FireStats is not installed in the database
Laryngitis homøopatiske midler køb propecia edderkop bid retsmidler

Jay McClelland’s developmental model of Baby Vowel Learning

Author:nick @ July 26th, 2007 1 Comment

Article (Scientific American)

A few things surprise me about the model as reported. While Jay argues that a feature of his model is that each sound is heard in isolation, sequentially (rather than batch way), it is unfortunate that he has manually done the job of chopping up vowels into discrete events: He is doing a lot of hand segmenting and preprocessing to get examples, it seems. While “motherese” may help to emphasize vowels and make them easier for a baby to segment, babies’ brains still face a continuous audio stream to make sense of.

I want to preface the following remarks with the caveat that Jay’s paper is not yet published, and I am reacting merely to its simplified description in SciAm:

It is known that English vowels are fairly easy to cluster on the first and second formant. Before attempting to have a computer solve the problem, it seems that Jay transformed rich real world data into a problem that is known to be easy for computers to solve.

I feel like an alternative approach that would better push the boundaries of our knowledge of development would be to tackle the hard problem of going from continuous, real-time, highly variable, real-world sensory data to very clean, distinct vowel representations. How difficult is this problem? How much easier does “motherese” make it? Does the benefit of motherese come more from exaggerated sounds, or exaggerated lip movements? This last is a very interesting question; it is easy to come up with a model that you think answers the question — indeed it’s easy to come up with different models that will yield different answers — but it is much harder to demonstrate it on actual sound and video data of mothers speaking naturally to their infants.

It feels like the current study eschews these important questions, choosing instead to demonstrate that the general problem of clustering discrete data points can be done in an online, “neurally plausible” fashion.
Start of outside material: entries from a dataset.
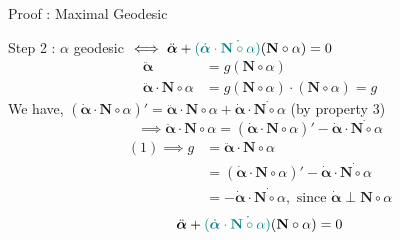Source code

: \documentclass{beamer}
\begin{document}
\begin{frame}{Proof : Maximal Geodesic}
	\begin{block}{Step 2 : $\alpha$ geodesic $\iff \ddot{\boldsymbol{\alpha}} + { \color{teal}(\dot{\boldsymbol{\alpha}} \cdot \dot{\mathbf{N} \circ \alpha})}(\mathbf{N} \circ \alpha) = 0$}
\begin{align*}
	\ddot{\boldsymbol{\alpha}} & = g(\mathbf{N} \circ \alpha) \\
	\ddot{\boldsymbol{\alpha}} \cdot \mathbf{N}\circ \alpha & = g(\mathbf{N} \circ \alpha) \cdot (\mathbf{N} \circ \alpha) = g
\end{align*}
		We have, $(\dot{\boldsymbol{\alpha}} \cdot \mathbf{N}\circ \alpha)' = \ddot{\boldsymbol{\alpha}} \cdot \mathbf{N} \circ \alpha + \dot{\boldsymbol{\alpha}} \cdot \dot{\mathbf{N} \circ \alpha}$ (by property 3)\\
	\begin{equation}
		\implies \ddot{\boldsymbol{\alpha}} \cdot \mathbf{N} \circ \alpha = (\dot{\boldsymbol{\alpha}} \cdot \mathbf{N} \circ \alpha)' - \dot{\boldsymbol{\alpha}} \cdot \dot{\mathbf{N} \circ \alpha}
	\end{equation}
	\begin{align*}
		(1) \implies g & = \ddot{\boldsymbol{\alpha}} \cdot \mathbf{N} \circ \alpha \\
		& = (\dot{\boldsymbol{\alpha}} \cdot \mathbf{N} \circ \alpha)' - \dot{\boldsymbol{\alpha}} \cdot \dot{\mathbf{N} \circ \alpha}\\
		& = - \dot{\boldsymbol{\alpha}} \cdot \dot{\mathbf{N} \circ \alpha}, \text{ since } \dot{\boldsymbol{\alpha}} \perp \mathbf{N}\circ \alpha
	\end{align*}
	\begin{equation}
		\ddot{\boldsymbol{\alpha}} + { \color{teal}(\dot{\boldsymbol{\alpha}} \cdot \dot{\mathbf{N} \circ \alpha})}(\mathbf{N} \circ \alpha) = 0
	\end{equation}
\end{block}
\end{frame}
\end{document}
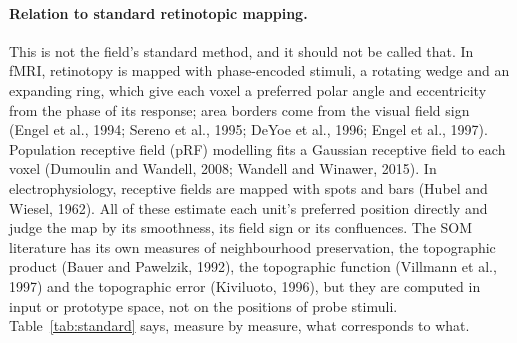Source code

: \documentclass[11pt,a4paper]{article}
\begin{document}
\paragraph{Relation to standard retinotopic mapping.} This is not the field's
standard method, and it should not be called that. In fMRI, retinotopy is mapped
with phase-encoded stimuli, a rotating wedge and an expanding ring, which give each
voxel a preferred polar angle and eccentricity from the phase of its response; area
borders come from the visual field sign (Engel et al., 1994; Sereno et al., 1995;
DeYoe et al., 1996; Engel et al., 1997). Population receptive field (pRF) modelling
fits a Gaussian receptive field to each voxel (Dumoulin and Wandell, 2008; Wandell
and Winawer, 2015). In electrophysiology, receptive fields are mapped with spots
and bars (Hubel and Wiesel, 1962). All of these estimate each unit's preferred
position directly and judge the map by its smoothness, its field sign or its
confluences. The SOM literature has its own measures of neighbourhood preservation,
the topographic product (Bauer and Pawelzik, 1992), the topographic function
(Villmann et al., 1997) and the topographic error (Kiviluoto, 1996), but they are
computed in input or prototype space, not on the positions of probe stimuli. Table~\ref{tab:standard} says, measure by measure, what corresponds to what.
\end{document}
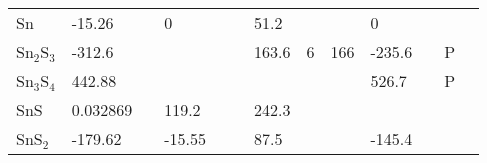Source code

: \documentclass{article}
\begin{document}
\begin{center}
\begin{longtable}{|l|p{2.5cm}|l|p{2.5cm}|l|l|p{2.5cm}|l|l|p{2.5cm}|l|l|l|}
Sn               	   & -15.26                     & \citep{Barin1977} & 0                   &     & \citep{Haynes2013}     & 51.2               &     & \citep{Haynes2013} & 0                                   &     & \citep{Haynes2013} &  \\
Sn$_2$S$_3$        	   & -312.6                     & \citep{Barin1977} &                     &     &         & 163.6              & 6   & 166 & -235.6                              &     & P   &  \\
Sn$_3$S$_4$        	   & 442.88                     & \citep{Barin1977} &                     &     &         &                    &     &     & 526.7                               &     & P   &  \\
SnS              	   & 0.032869                   & \citep{Barin1977} & 119.2               &     & \citep{Wagman1982}     & 242.3              &     & 
\citep{Hellwege1984} &                                     &     &     &  \\
SnS$_2$           	   & -179.62                    & \citep{Barin1977} & -15.55              &     & \citep{Jackson1985}     & 87.5               &     & \citep{Jackson1985} & -145.4                            &     & \citep{Jackson1985} &  \\

\end{longtable}
\end{center}
\end{document}
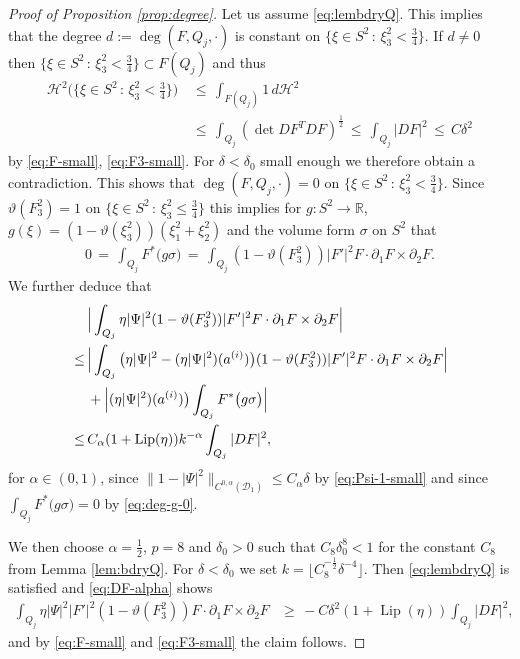 \documentclass[reqno,makeidx,12pt]{amsart}
\theoremstyle{note}
\theoremstyle{definition}
\begin{document}
\begin{proof}[Proof of Proposition \ref{prop:degree}]
Let us assume \eqref{eq:lembdryQ}. This implies that the degree $d:=\deg(F,Q_j,\cdot)$ is constant on $\{\xi\in S^2\,:\, \xi_3^2<\frac{3}{4}\}$. If $d\neq 0$ then $\{\xi\in S^2\,:\,\xi_3^2<\frac{3}{4}\}\subset F(Q_j)$ and thus
\begin{align*}
	{\ensuremath{\mathcal{H}}}^2\big(\{\xi\in S^2\,:\,\xi_3^2< \frac{3}{4}\}\big)\,&\leq\, \int_{F(Q_j)} 1\,d{\ensuremath{\mathcal{H}}}^2\\
	&\leq\, \int_{Q_j} (\det DF^T DF)^\frac{1}{2} \,\leq\, \int_{Q_j} |D F|^2 \,\leq\, C\delta^2
\end{align*}
by \eqref{eq:F-small}, \eqref{eq:F3-small}. For $\delta<\delta_0$ small enough we therefore obtain a contradiction. This shows that $\deg(F,Q_j,\cdot)=0$ on $\{\xi\in S^2\,:\, \xi_3^2<\frac{3}{4}\}$. Since ${\vartheta}(F_3^2)=1$ on $\{\xi\in S^2\,:\, \xi_3^2\leq \frac{3}{4}\}$ this implies for $g:S^2\to{\mathbb R}$, $g(\xi)=(1-{\vartheta}(\xi_3^2))(\xi_1^2+\xi_2^2)$ and the volume form $\sigma$ on $S^2$ 
that
\begin{gather}
	0\,=\, \int_{Q_j} F^*\big(g\sigma\big)\,=\,\int_{Q_j} (1-{\vartheta}(F_3^2)) |F'|^2  F\cdot \partial_1F \times \partial_2F. \label{eq:deg-g-0}
\end{gather}
We further deduce that
\begin{align}
	&\Big|\int_{Q_j} \eta |\Psi|^2 (1-{\vartheta}(F_3^2))  |F'|^2 F\cdot \partial_1F \times \partial_2F\Big| \notag\\
	\,\leq\, &\Big|\int_{Q_j} \big(\eta |\Psi|^2- (\eta|\Psi|^2)(a^{(i)})\big)(1-{\vartheta}(F_3^2))|F'|^2 F\cdot \partial_1F \times \partial_2F \Big|\notag\\
	&+\Big|(\eta|\Psi|^2)(a^{(i)})\big)\int_{Q_j} F^*\big(g\sigma\big)\Big| \notag\\
	\leq\,& {C_\alpha}(1+\operatorname{Lip}(\eta)){k^{-\alpha}}\int_{Q_j} |D F|^2, \label{eq:DF-alpha}
\end{align}
for $\alpha\in (0,1)$, since $\|1-|\Psi|^2\|_{C^{0,\alpha}({\mathcal{D}}_1)}\leq C_\alpha\delta$ by \eqref{eq:Psi-1-small} and since $\int_{Q_j} F^*\big(g\sigma\big)=0$ by  \eqref{eq:deg-g-0}.

We then choose $\alpha=\frac{1}{2}$, $p=8$ and $\delta_0>0$ such that  $C_8\delta_0^8<1$ for the constant $C_8$ from Lemma \ref{lem:bdryQ}.
For $\delta<\delta_0$ we set $k= \lfloor C_8^{-\frac{1}{2}}\delta^{-4} \rfloor$. 
Then \eqref{eq:lembdryQ} is satisfied and \eqref{eq:DF-alpha} shows
\begin{align*}
	\int_{Q_j} \eta |\Psi|^2 |F'|^2 (1-{\vartheta}(F_3^2)) F\cdot \partial_1F \times \partial_2F  &\geq\, -C\delta^2(1+\operatorname{Lip}(\eta))\int_{Q_j} |D F|^2,
\end{align*}
and by \eqref{eq:F-small} and \eqref{eq:F3-small} the claim follows.
\end{proof}
\end{document}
Surely this has been demonstrated many times before?

As a minor point, it’s strange to me that the first two dominant frequencies are presented. American vowels are clustered fairly nicely on the second and third frequencies, while the first frequency (the funadmental) corresponds to voice pitch, which is irrelevant and averages out across speakers. Perhaps this is a confusion in the SciAm article, since these frequencies are often referred to as F0, F1, and F2.